The High Court recently upheld a claim by the Department of Corrections (the Department) against Fujitsu New Zealand Ltd (Fujitsu) for breach of contractual warranties in the amount of close to $4 million: Chief Executive of the Department of Corrections v Fujitsu New Zealand Limited [2023] NZHC 3598. Fujitsu had promised to provide staff rostering software to the Department with “out of the box” functionality. It turned out that the software, which was supplied by Dassault Systèmes Australia Pty Ltd (Dassault), required expensive customisation to meet the Department’s requirements. This was contrary to Fujitsu’s representations to the Department, and also contrary to Dassault’s representations to Fujitsu.

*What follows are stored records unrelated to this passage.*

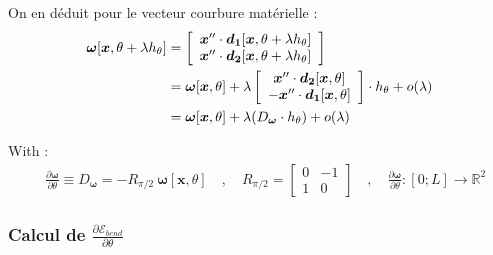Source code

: On en déduit pour le vecteur courbure matérielle :
\begin{align}
	\boldsymbol{\omega}[\boldsymbol{x}, \theta + \lambda h_{\theta}] & = 
	\left[\begin{array}{c}
	\boldsymbol{x}'' \cdot  \boldsymbol{d_1}[\boldsymbol{x}, \theta + \lambda h_{\theta}]\\
	\boldsymbol{x}'' \cdot \boldsymbol{d_2}[\boldsymbol{x}, \theta + \lambda h_{\theta}]\\
	\end{array}\right] \\
	& = \boldsymbol{\omega}[\boldsymbol{x}, \theta] + \lambda 
	\left[\begin{array}{c}
	\boldsymbol{x}'' \cdot  \boldsymbol{d_2}[\boldsymbol{x}, \theta]\\
	- \boldsymbol{x}'' \cdot \boldsymbol{d_1}[\boldsymbol{x}, \theta]\\
	\end{array}\right] \cdot h_{\theta}
	 + o(\lambda)\notag\\
	 & = \boldsymbol{\omega}[\boldsymbol{x}, \theta] + \lambda(D_{\boldsymbol{\omega}} \cdot h_{\theta}) + o(\lambda)\notag
\end{align}

With :
\begin{align}
	&\frac{\partial \boldsymbol{\omega}}{\partial \theta} \equiv D_{\boldsymbol{\omega}} = - R_{\pi/2}\:\boldsymbol{\omega}[\boldsymbol{x}, \theta]
	\quad , \quad R_{\pi/2} = \left[\begin{array}{cc}0 & -1 \\1 & 0\end{array}\right]
	\quad , \quad \frac{\partial \boldsymbol{\omega}}{\partial \theta}  : [0;L] \longrightarrow \mathbb{R}^2
\end{align}


\subsubsection{Calcul de $\frac{\partial \mathcal{E}_{bend}}{\partial \theta}$}

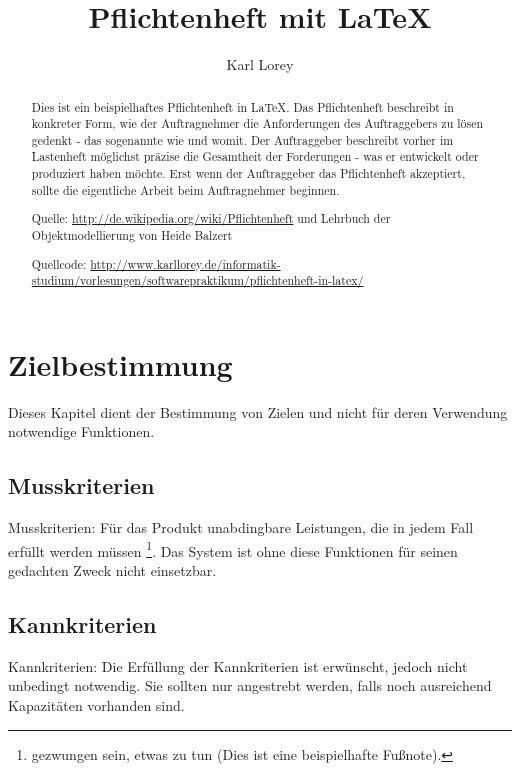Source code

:\documentclass[a4paper]{scrreprt}
\begin{document}
 
\title{Pflichtenheft mit LaTeX}
\author{Karl Lorey}
\maketitle
 
\begin{abstract}
Dies ist ein beispielhaftes Pflichtenheft in \LaTeX. Das Pflichtenheft
beschreibt in konkreter Form, wie der Auftragnehmer die Anforderungen des
Auftraggebers zu lösen gedenkt - das sogenannte wie und womit. Der Auftraggeber
beschreibt vorher im Lastenheft möglichst präzise die Gesamtheit der
Forderungen - was er entwickelt oder produziert haben möchte. Erst wenn der
Auftraggeber das Pflichtenheft akzeptiert, sollte die eigentliche Arbeit beim
Auftragnehmer beginnen.
\vspace{1cm}
 
Quelle: \url{http://de.wikipedia.org/wiki/Pflichtenheft} und Lehrbuch der
Objektmodellierung von Heide Balzert
\vspace{0.5cm}
 
Quellcode: \url{http://www.karllorey.de/informatik-studium/vorlesungen/softwarepraktikum/pflichtenheft-in-latex/}
\end{abstract}
 
\tableofcontents
 
\chapter{Zielbestimmung}
Dieses Kapitel dient der Bestimmung von Zielen und nicht für deren Verwendung
notwendige Funktionen.
 
\section{Musskriterien}
Musskriterien: Für das Produkt unabdingbare Leistungen, die in jedem Fall
erfüllt werden müssen \footnote{gezwungen sein, etwas zu tun (Dies ist eine
beispielhafte Fußnote).}. Das System ist ohne diese Funktionen für seinen
gedachten Zweck nicht einsetzbar.
 
\section{Kannkriterien}
Kannkriterien: Die Erfüllung der Kannkriterien ist erwünscht, jedoch nicht
unbedingt notwendig. Sie sollten nur angestrebt werden, falls noch ausreichend
Kapazitäten vorhanden sind.
 
\end{document}
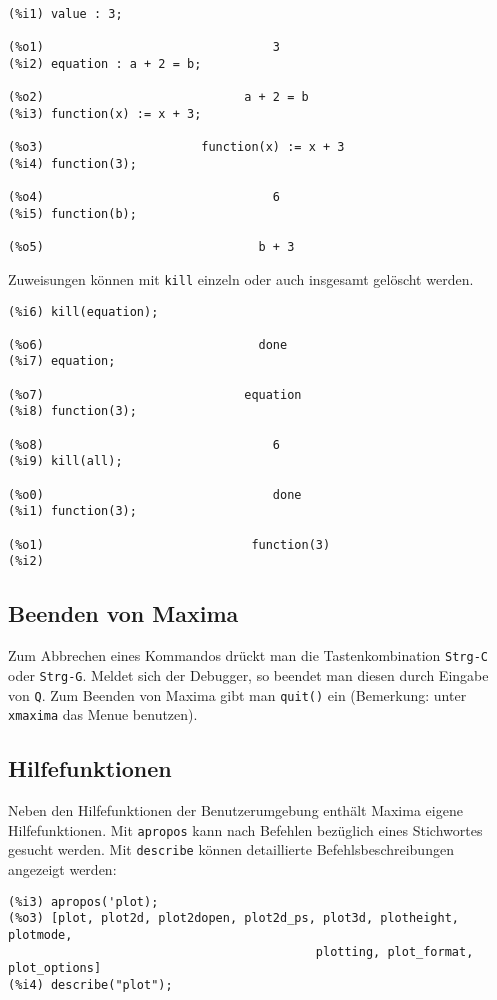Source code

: \documentclass[ngerman,12pt]{scrartcl}
\begin{document}
\begin{verbatim}
(%i1) value : 3;

(%o1)                                3
(%i2) equation : a + 2 = b;

(%o2)                            a + 2 = b
(%i3) function(x) := x + 3;

(%o3)                      function(x) := x + 3
(%i4) function(3);

(%o4)                                6
(%i5) function(b);

(%o5)                              b + 3
\end{verbatim}

Zuweisungen können mit \texttt{kill} einzeln oder auch insgesamt gelöscht werden.
\begin{verbatim}
(%i6) kill(equation);

(%o6)                              done
(%i7) equation;

(%o7)                            equation
(%i8) function(3);

(%o8)                                6
(%i9) kill(all);

(%o0)                                done
(%i1) function(3);

(%o1)                             function(3)
(%i2)
\end{verbatim}

\subsection{Beenden von Maxima}

Zum Abbrechen eines Kommandos drückt man die Tastenkombination
\texttt{Strg-C} oder \texttt{Strg-G}. Meldet sich der Debugger, so beendet
man diesen durch Eingabe  von \texttt{Q}.
Zum Beenden von Maxima gibt man \texttt{quit()} ein (Bemerkung: unter
\texttt{xmaxima} das Menue benutzen).


\subsection{Hilfefunktionen}

Neben den Hilfefunktionen der Benutzerumgebung enthält Maxima eigene
Hilfefunktionen. Mit \texttt{apropos} kann nach Befehlen bezüglich
eines Stichwortes gesucht werden. Mit \texttt{describe} können
detaillierte Befehlsbeschreibungen angezeigt werden:

\begin{verbatim}
(%i3) apropos('plot);
(%o3) [plot, plot2d, plot2dopen, plot2d_ps, plot3d, plotheight, plotmode,
                                           plotting, plot_format, plot_options]
(%i4) describe("plot");
\end{verbatim}
\end{document}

In this note, I want to focus on the cross-border aspects of Fujitsu’s consequential claims against Dassault. Fujitsu advanced its claims under both the Australian Competition and Consumer Act 2010 (CCA) and its New Zealand equivalent, the Fair Trading Act 1986 (FTA). A potential advantage of the CCA, for Fujitsu, was that – unlike the FTA – it did not allow parties to contract out of liability, in circumstances where Fujitsu and Dassault had included exclusion and limitation of liability provisions in their contract. The case had connections to Australia, because Dassault was an Australian company, and some of the allegedly wrongful conduct occurred, at least partly, in Australia. Unsurprisingly, Dassault took the position that the CCA could not be relied upon.

Cooke J decided that the CCA was not applicable because it conferred exclusive jurisdiction on the Federal Court of Australia (at [251]), and that the exclusion and limitation of liability clauses were generally effective under the Fair Trading Act 1986 (except in relation to one of Dassault’s misrepresentations, concerning payment of a licence fee).

The question whether foreign statutes are available to New Zealand litigants is not entirely straightforward. This is not the first time that a New Zealand court has had to grapple with the issue. However, there are some useful general principles that courts may turn to, which are outlined in this note.

The decision

Dassault argued that the CCA could not be applied because the relevant choice of law rules identified New Zealand law as the law governing the issue (at [246]). Thus, regardless of whether the issue was characterised as tortious or contractual, New Zealand law was applicable, and the question whether the CCA was applicable on its terms did not arise. Moreover, the CCA could not apply on its terms, because s 138 conferred exclusive jurisdiction on the Federal Court of Australia.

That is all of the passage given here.